A number of approaches have been developed to improve the performance and accuracy of typical key word searches. For example, U.S. Patent Number 5,845,278, issued to Kirsch, et. al, teaches approaches to establishing a quantitative basis for selecting client database sets (i.e. Internet documents or web sites) that include the use of comprehensive indexing strategies, ranking systems based on training queries, expert systems using rule.based deduction methodologies, and inference networks. These approaches were used to examine knowledge base descriptions of client document collections or databases.

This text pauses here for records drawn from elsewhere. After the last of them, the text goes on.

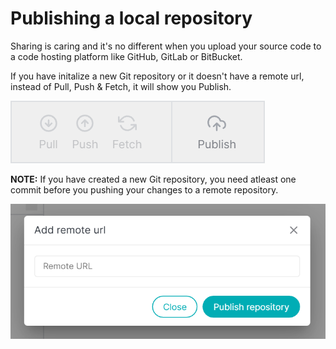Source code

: # Publishing a local repository

Sharing is caring and it's no different when you upload your source code to a code hosting platform like GitHub, GitLab or BitBucket.

If you have initalize a new Git repository or it doesn't have a remote url, instead of Pull, Push & Fetch, it will show you Publish.

![Publishing to remote repository](./images/publish-repository-icon.png)

**NOTE:** If you have created a new Git repository, you need atleast one commit before you pushing your changes to a remote repository.

![Add remote url to your Git repository](./images/add-remote-url.png)
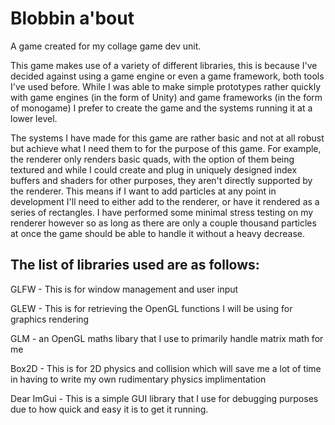 # Blobbin a'bout

A game created for my collage game dev unit.

This game makes use of a variety of different libraries, this is because I've decided against using a game engine or even a game framework, both tools I've used before. While I was able to make simple prototypes rather quickly with game engines (in the form of Unity) and game frameworks (in the form of monogame) I prefer to create the game and the systems running it at a lower level. 

The systems I have made for this game are rather basic and not at all robust but achieve what I need them to for the purpose of this game. For example, the renderer only renders basic quads, with the option of them being textured and while I could create and plug in uniquely designed index buffers and shaders for other purposes, they aren't directly supported by the renderer. This means if I want to add particles at any point in development I'll need to either add to the renderer, or have it rendered as a series of rectangles. I have performed some minimal stress testing on my renderer however so as long as there are only a couple thousand particles at once the game should be able to handle it without a heavy decrease. 

## The list of libraries used are as follows:

GLFW - This is for window management and user input

GLEW - This is for retrieving the OpenGL functions I will be using for graphics rendering

GLM - an OpenGL maths libary that I use to primarily handle matrix math for me 

Box2D - This is for 2D physics and collision which will save me a lot of time in having to write my own rudimentary physics implimentation

Dear ImGui - This is a simple GUI library that I use for debugging purposes due to how quick and easy it is to get it running.

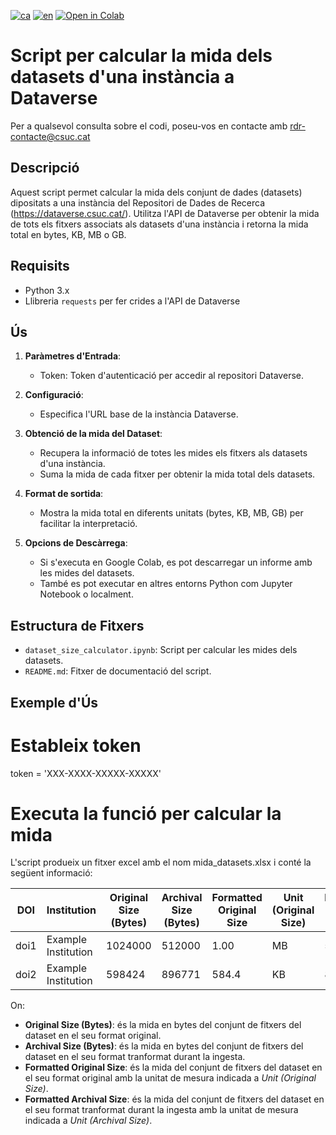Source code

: [![ca](https://img.shields.io/badge/lang-ca-blue.svg)](https://github.com/CSUC/RDR-scripts/blob/main/dataset_size_calculator/README.md) 
[![en](https://img.shields.io/badge/lang-en-green.svg)](https://github.com/CSUC/RDR-scripts/blob/main/dataset_size_calculator/README_ENG.md)
[![Open in Colab](https://colab.research.google.com/assets/colab-badge.svg)](https://colab.research.google.com/github/CSUC/RDR-scripts/blob/main/dataset_size_calculator/dataset_size_calculator.ipynb)
# Script per calcular la mida dels datasets d'una instància a Dataverse  
Per a qualsevol consulta sobre el codi, poseu-vos en contacte amb rdr-contacte@csuc.cat  

## Descripció  
Aquest script permet calcular la mida dels conjunt de dades (datasets) dipositats a una instància del Repositori de Dades de Recerca (https://dataverse.csuc.cat/). Utilitza l'API de Dataverse per obtenir la mida de tots els fitxers associats als datasets d'una instància i retorna la mida total en bytes, KB, MB o GB.  

## Requisits  
- Python 3.x  
- Llibreria `requests` per fer crides a l'API de Dataverse  

## Ús  

1. **Paràmetres d'Entrada**:  
    - Token: Token d'autenticació per accedir al repositori Dataverse.  

2. **Configuració**:  
    - Especifica l'URL base de la instància Dataverse.  

3. **Obtenció de la mida del Dataset**:  
    - Recupera la informació de totes les mides els fitxers als datasets d'una instància.  
    - Suma la mida de cada fitxer per obtenir la mida total dels datasets.  

4. **Format de sortida**:  
    - Mostra la mida total en diferents unitats (bytes, KB, MB, GB) per facilitar la interpretació.  

5. **Opcions de Descàrrega**:  
    - Si s'executa en Google Colab, es pot descarregar un informe amb les mides del datasets.  
    - També es pot executar en altres entorns Python com Jupyter Notebook o localment.  

## Estructura de Fitxers  
- `dataset_size_calculator.ipynb`: Script per calcular les mides dels datasets.  
- `README.md`: Fitxer de documentació del script.  

## Exemple d'Ús  

# Estableix token
token = 'XXX-XXXX-XXXXX-XXXXX'

# Executa la funció per calcular la mida
L'script produeix un fitxer excel amb el nom  mida_datasets.xlsx i conté la següent informació:

| DOI  | Institution          | Original Size (Bytes) | Archival Size (Bytes) | Formatted Original Size | Unit (Original Size) | Formatted Archival Size | Unit (Archival Size) |
|------|----------------------|----------------------|----------------------|------------------------|----------------------|------------------------|----------------------|
| doi1 | Example Institution | 1024000             | 512000               | 1.00                   | MB                   | 500.00                 | KB                   |
| doi2 | Example Institution | 598424             | 896771               | 584.4                  | KB                   | 875.75                 | KB                   |

On:

- **Original Size (Bytes)**: és la mida en bytes del conjunt de fitxers del dataset en el seu format original.
- **Archival Size (Bytes)**: és la mida en bytes del conjunt de fitxers del dataset en el seu format tranformat durant la ingesta.
- **Formatted Original Size**: és la mida del conjunt de fitxers del dataset en el seu format original amb la unitat de mesura indicada a *Unit (Original Size)*.
- **Formatted Archival Size**: és la mida del conjunt de fitxers del dataset en el seu format tranformat durant la ingesta amb la unitat de mesura indicada a *Unit (Archival Size)*.

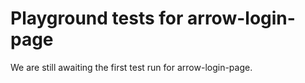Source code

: # Playground tests for arrow-login-page
We are still awaiting the first test run for arrow-login-page.
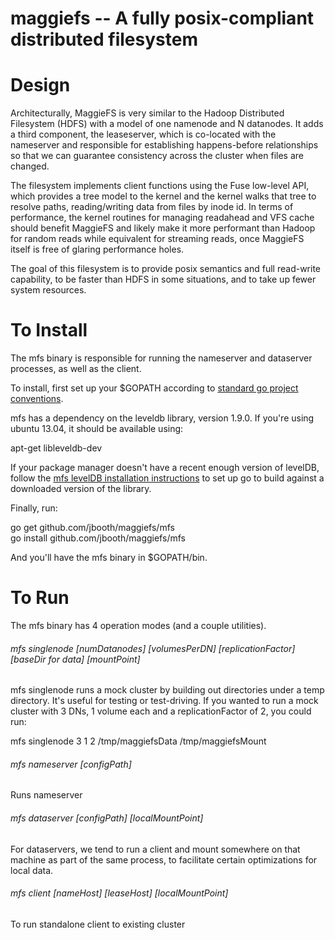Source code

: maggiefs -- A fully posix-compliant distributed filesystem 
====

Design
==
Architecturally, MaggieFS is very similar to the Hadoop Distributed Filesystem (HDFS) with a model of one namenode and N datanodes.  It adds a third component, the leaseserver, which is co-located with the nameserver and responsible for establishing happens-before relationships so that we can guarantee consistency across the cluster when files are changed.  

The filesystem implements client functions using the Fuse low-level API, which provides a tree model to the kernel and the kernel walks that tree to resolve paths, reading/writing data from files by inode id.  In terms of performance, the kernel routines for managing readahead and VFS cache should benefit MaggieFS and likely make it more performant than Hadoop for random reads while equivalent for streaming reads, once MaggieFS itself is free of glaring performance holes.

The goal of this filesystem is to provide posix semantics and full read-write capability, to be faster than HDFS in some situations, and to take up fewer system resources.

To Install
==

The mfs binary is responsible for running the nameserver and dataserver processes, as well as the client.

To install, first set up your $GOPATH according to [standard go project conventions](http://golang.org/doc/code.html).

mfs has a dependency on the leveldb library, version 1.9.0.  If you're using ubuntu 13.04, it should be available using:

  apt-get libleveldb-dev

If your package manager doesn't have a recent enough version of levelDB, follow the [mfs levelDB installation instructions](doc/leveldb.md) to set up go to build against a downloaded version of the library.

Finally, run:

  go get github.com/jbooth/maggiefs/mfs  
  go install github.com/jbooth/maggiefs/mfs 

And you'll have the mfs binary in $GOPATH/bin.

To Run
==

The mfs binary has 4 operation modes (and a couple utilities).

###### mfs singlenode [numDatanodes] [volumesPerDN] [replicationFactor] [baseDir for data] [mountPoint] 

mfs singlenode runs a mock cluster by building out directories under a temp directory.  It's useful for testing or test-driving.  If you wanted to run a mock cluster with 3 DNs, 1 volume each and a replicationFactor of 2, you could run:

  mfs singlenode 3 1 2 /tmp/maggiefsData /tmp/maggiefsMount

###### mfs nameserver [configPath]  ######
Runs nameserver

###### mfs dataserver [configPath] [localMountPoint] ######
For dataservers, we tend to run a client and mount somewhere on that machine as part of the same process, to facilitate certain optimizations for local data.

###### mfs client [nameHost] [leaseHost] [localMountPoint] ######
To run standalone client to existing cluster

However, the key word searching approaches utilized by previously known search engines suffer from a number of significant disadvantages. Most search systems are viewed as often ineffective in identifying the likely most relevant documents. Accordingly, the users are often presented with overwhelming amounts of information in response to their key words. Thus, using proper key word searching techniques becomes an art in itself - an art that is outside the capabilities of most Internet users.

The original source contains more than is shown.